• Work task:
Print the data exactly, leaving nothing out.

Source texts of formatted documents
■ ■ ■ ■ ■

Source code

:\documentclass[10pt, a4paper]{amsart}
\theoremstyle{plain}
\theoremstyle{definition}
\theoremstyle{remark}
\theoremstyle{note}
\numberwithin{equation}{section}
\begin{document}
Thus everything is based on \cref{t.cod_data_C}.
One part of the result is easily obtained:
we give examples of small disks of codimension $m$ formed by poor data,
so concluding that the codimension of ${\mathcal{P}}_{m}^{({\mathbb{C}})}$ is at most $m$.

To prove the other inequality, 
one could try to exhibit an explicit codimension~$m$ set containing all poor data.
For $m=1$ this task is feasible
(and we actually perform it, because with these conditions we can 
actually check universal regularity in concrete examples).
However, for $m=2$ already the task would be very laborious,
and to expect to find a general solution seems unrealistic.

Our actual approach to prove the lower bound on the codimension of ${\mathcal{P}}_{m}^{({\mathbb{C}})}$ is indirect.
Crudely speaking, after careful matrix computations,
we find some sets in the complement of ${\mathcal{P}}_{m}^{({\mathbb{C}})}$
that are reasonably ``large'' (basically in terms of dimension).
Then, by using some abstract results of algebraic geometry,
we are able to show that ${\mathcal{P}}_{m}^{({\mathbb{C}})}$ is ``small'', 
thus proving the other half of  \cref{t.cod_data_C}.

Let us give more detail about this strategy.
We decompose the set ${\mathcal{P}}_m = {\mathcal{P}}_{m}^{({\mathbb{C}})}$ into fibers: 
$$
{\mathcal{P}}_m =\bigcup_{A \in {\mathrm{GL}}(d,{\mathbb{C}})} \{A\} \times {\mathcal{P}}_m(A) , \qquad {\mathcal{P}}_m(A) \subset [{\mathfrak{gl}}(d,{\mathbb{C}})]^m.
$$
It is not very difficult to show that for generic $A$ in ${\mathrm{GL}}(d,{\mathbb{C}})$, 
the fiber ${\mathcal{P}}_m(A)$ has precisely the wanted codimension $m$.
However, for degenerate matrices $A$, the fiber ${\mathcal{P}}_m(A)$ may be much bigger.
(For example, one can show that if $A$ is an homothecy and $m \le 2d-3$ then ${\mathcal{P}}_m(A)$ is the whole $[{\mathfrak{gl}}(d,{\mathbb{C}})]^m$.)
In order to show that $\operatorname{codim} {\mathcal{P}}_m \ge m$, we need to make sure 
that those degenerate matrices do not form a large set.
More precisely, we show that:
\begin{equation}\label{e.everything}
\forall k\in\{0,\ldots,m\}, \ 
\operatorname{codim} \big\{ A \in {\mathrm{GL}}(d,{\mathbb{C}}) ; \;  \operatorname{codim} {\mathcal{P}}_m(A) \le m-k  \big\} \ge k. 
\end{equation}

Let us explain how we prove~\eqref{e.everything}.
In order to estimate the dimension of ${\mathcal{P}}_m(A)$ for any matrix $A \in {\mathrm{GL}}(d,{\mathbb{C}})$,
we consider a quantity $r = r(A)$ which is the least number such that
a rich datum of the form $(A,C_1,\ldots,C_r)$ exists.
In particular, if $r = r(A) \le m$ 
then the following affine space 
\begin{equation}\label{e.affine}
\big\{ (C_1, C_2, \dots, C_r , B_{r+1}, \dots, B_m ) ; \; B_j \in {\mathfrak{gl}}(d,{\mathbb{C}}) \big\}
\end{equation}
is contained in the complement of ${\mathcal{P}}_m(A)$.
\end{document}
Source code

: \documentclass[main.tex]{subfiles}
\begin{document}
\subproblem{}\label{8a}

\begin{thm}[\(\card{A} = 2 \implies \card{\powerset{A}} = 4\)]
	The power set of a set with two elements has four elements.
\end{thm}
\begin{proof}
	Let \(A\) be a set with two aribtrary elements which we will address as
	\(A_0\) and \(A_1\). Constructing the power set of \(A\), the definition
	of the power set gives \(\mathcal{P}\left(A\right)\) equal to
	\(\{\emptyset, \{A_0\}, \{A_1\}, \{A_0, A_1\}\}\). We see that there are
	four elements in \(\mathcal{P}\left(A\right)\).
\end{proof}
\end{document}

■ ■ ■ ■ ■

• Answer for the task:
Source code

:\documentclass[10pt, a4paper]{amsart}
\theoremstyle{plain}
\theoremstyle{definition}
\theoremstyle{remark}
\theoremstyle{note}
\numberwithin{equation}{section}
\begin{document}
Thus everything is based on \cref{t.cod_data_C}.
One part of the result is easily obtained:
we give examples of small disks of codimension $m$ formed by poor data,
so concluding that the codimension of ${\mathcal{P}}_{m}^{({\mathbb{C}})}$ is at most $m$.

To prove the other inequality, 
one could try to exhibit an explicit codimension~$m$ set containing all poor data.
For $m=1$ this task is feasible
(and we actually perform it, because with these conditions we can 
actually check universal regularity in concrete examples).
However, for $m=2$ already the task would be very laborious,
and to expect to find a general solution seems unrealistic.

Our actual approach to prove the lower bound on the codimension of ${\mathcal{P}}_{m}^{({\mathbb{C}})}$ is indirect.
Crudely speaking, after careful matrix computations,
we find some sets in the complement of ${\mathcal{P}}_{m}^{({\mathbb{C}})}$
that are reasonably ``large'' (basically in terms of dimension).
Then, by using some abstract results of algebraic geometry,
we are able to show that ${\mathcal{P}}_{m}^{({\mathbb{C}})}$ is ``small'', 
thus proving the other half of  \cref{t.cod_data_C}.

Let us give more detail about this strategy.
We decompose the set ${\mathcal{P}}_m = {\mathcal{P}}_{m}^{({\mathbb{C}})}$ into fibers: 
$$
{\mathcal{P}}_m =\bigcup_{A \in {\mathrm{GL}}(d,{\mathbb{C}})} \{A\} \times {\mathcal{P}}_m(A) , \qquad {\mathcal{P}}_m(A) \subset [{\mathfrak{gl}}(d,{\mathbb{C}})]^m.
$$
It is not very difficult to show that for generic $A$ in ${\mathrm{GL}}(d,{\mathbb{C}})$, 
the fiber ${\mathcal{P}}_m(A)$ has precisely the wanted codimension $m$.
However, for degenerate matrices $A$, the fiber ${\mathcal{P}}_m(A)$ may be much bigger.
(For example, one can show that if $A$ is an homothecy and $m \le 2d-3$ then ${\mathcal{P}}_m(A)$ is the whole $[{\mathfrak{gl}}(d,{\mathbb{C}})]^m$.)
In order to show that $\operatorname{codim} {\mathcal{P}}_m \ge m$, we need to make sure 
that those degenerate matrices do not form a large set.
More precisely, we show that:
\begin{equation}\label{e.everything}
\forall k\in\{0,\ldots,m\}, \ 
\operatorname{codim} \big\{ A \in {\mathrm{GL}}(d,{\mathbb{C}}) ; \;  \operatorname{codim} {\mathcal{P}}_m(A) \le m-k  \big\} \ge k. 
\end{equation}

Let us explain how we prove~\eqref{e.everything}.
In order to estimate the dimension of ${\mathcal{P}}_m(A)$ for any matrix $A \in {\mathrm{GL}}(d,{\mathbb{C}})$,
we consider a quantity $r = r(A)$ which is the least number such that
a rich datum of the form $(A,C_1,\ldots,C_r)$ exists.
In particular, if $r = r(A) \le m$ 
then the following affine space 
\begin{equation}\label{e.affine}
\big\{ (C_1, C_2, \dots, C_r , B_{r+1}, \dots, B_m ) ; \; B_j \in {\mathfrak{gl}}(d,{\mathbb{C}}) \big\}
\end{equation}
is contained in the complement of ${\mathcal{P}}_m(A)$.
\end{document}
Source code

: \documentclass[main.tex]{subfiles}
\begin{document}
\subproblem{}\label{8a}

\begin{thm}[\(\card{A} = 2 \implies \card{\powerset{A}} = 4\)]
	The power set of a set with two elements has four elements.
\end{thm}
\begin{proof}
	Let \(A\) be a set with two aribtrary elements which we will address as
	\(A_0\) and \(A_1\). Constructing the power set of \(A\), the definition
	of the power set gives \(\mathcal{P}\left(A\right)\) equal to
	\(\{\emptyset, \{A_0\}, \{A_1\}, \{A_0, A_1\}\}\). We see that there are
	four elements in \(\mathcal{P}\left(A\right)\).
\end{proof}
\end{document}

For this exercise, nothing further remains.